WHAT THE TASK REQUIRES → Going line by line through the data below, report how many lines include the word "phía", with nothing added.

Pictures paired with source code
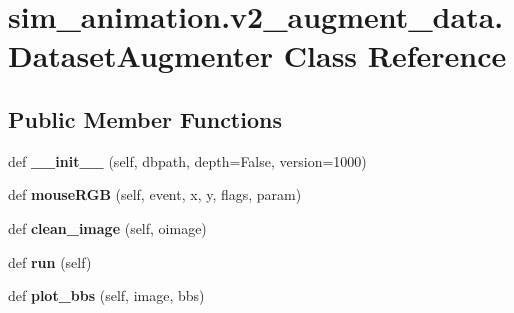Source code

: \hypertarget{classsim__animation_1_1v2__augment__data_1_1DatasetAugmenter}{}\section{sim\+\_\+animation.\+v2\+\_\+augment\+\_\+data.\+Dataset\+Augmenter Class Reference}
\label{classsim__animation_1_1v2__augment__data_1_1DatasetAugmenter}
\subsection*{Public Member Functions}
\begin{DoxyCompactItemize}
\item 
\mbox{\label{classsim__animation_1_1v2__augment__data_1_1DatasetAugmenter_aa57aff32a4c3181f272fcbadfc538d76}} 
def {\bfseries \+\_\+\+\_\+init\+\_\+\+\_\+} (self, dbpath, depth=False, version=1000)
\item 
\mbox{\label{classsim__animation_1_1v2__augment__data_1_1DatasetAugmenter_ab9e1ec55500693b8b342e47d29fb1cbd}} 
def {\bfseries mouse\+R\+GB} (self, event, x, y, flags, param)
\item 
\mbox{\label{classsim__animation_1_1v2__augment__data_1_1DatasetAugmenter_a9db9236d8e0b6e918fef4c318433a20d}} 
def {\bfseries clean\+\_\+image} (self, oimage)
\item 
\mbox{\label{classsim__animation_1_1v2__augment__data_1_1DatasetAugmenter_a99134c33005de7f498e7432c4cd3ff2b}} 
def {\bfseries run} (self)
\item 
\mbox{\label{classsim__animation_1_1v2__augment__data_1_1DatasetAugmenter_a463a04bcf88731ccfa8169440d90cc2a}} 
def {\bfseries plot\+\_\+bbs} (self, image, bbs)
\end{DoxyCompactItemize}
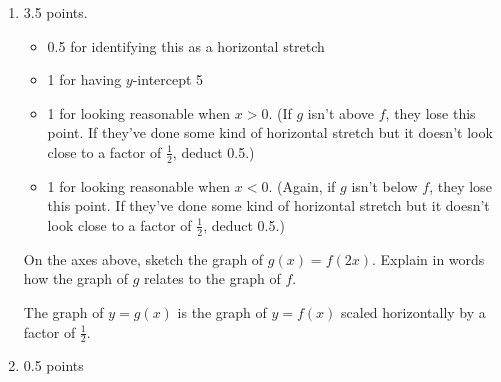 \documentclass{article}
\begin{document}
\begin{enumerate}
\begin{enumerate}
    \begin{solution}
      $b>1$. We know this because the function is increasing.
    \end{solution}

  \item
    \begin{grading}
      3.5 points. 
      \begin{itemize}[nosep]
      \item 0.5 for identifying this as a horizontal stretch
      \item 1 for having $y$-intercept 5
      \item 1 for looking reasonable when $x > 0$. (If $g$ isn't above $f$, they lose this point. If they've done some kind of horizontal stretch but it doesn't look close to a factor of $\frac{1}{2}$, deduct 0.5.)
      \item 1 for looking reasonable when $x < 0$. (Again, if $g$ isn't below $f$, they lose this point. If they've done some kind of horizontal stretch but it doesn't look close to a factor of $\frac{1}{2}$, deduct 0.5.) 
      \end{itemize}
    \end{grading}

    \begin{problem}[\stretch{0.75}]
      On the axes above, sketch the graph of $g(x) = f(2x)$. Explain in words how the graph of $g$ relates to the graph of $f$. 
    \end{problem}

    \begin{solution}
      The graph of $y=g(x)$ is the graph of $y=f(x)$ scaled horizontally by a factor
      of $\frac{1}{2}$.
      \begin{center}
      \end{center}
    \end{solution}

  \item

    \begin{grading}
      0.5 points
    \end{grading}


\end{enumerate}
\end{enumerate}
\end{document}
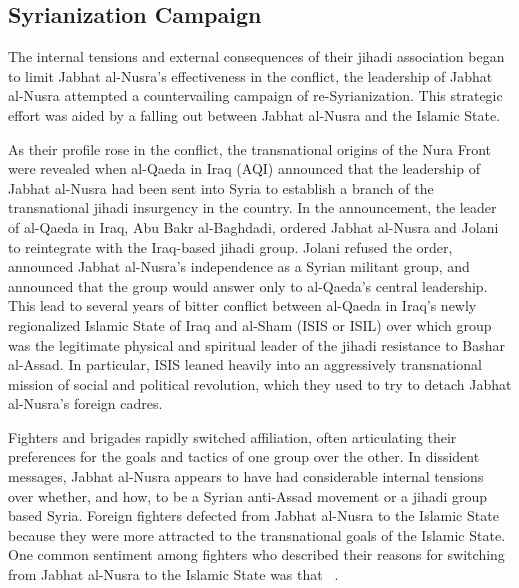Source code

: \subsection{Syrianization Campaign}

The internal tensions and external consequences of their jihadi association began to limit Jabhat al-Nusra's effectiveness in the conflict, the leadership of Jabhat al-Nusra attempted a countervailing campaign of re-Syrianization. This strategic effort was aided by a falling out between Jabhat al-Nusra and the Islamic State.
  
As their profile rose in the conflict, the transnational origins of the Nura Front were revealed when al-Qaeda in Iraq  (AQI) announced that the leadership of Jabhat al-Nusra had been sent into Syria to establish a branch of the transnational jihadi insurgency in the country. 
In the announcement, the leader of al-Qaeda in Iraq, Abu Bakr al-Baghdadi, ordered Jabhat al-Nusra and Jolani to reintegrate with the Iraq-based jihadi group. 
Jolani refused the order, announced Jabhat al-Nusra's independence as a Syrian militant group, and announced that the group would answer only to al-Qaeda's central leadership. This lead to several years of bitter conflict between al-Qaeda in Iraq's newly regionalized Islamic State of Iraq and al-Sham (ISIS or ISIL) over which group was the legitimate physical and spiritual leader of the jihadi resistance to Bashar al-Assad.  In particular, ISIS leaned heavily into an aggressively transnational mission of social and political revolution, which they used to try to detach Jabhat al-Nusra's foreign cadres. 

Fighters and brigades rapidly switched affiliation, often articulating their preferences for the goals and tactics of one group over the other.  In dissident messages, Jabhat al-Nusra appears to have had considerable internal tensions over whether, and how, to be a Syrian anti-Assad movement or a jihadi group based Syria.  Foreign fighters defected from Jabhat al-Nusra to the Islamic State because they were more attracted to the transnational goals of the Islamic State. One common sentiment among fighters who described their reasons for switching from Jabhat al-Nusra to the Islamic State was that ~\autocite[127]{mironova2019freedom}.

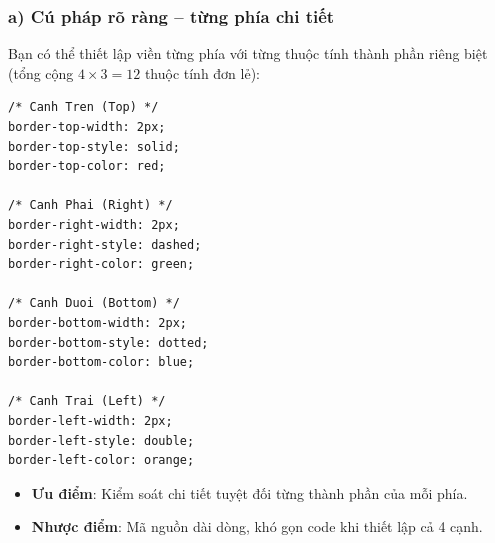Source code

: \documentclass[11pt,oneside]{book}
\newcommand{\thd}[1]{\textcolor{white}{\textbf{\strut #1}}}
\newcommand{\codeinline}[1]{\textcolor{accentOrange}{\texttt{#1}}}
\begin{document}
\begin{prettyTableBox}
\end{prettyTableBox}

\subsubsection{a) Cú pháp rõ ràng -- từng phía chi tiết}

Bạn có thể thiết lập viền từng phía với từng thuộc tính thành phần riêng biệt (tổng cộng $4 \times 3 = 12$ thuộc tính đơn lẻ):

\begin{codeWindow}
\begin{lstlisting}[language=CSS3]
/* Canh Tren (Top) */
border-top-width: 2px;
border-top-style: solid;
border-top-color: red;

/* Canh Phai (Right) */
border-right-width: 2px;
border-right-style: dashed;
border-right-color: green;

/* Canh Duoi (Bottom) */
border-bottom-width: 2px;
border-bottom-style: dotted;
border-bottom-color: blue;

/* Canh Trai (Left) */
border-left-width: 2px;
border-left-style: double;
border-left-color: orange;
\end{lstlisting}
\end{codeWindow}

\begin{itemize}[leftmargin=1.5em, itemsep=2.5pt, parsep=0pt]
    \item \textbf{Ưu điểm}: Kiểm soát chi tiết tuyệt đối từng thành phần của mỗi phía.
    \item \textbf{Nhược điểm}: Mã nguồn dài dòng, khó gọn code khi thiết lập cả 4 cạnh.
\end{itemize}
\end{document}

REPLY TO THE EXERCISE → 3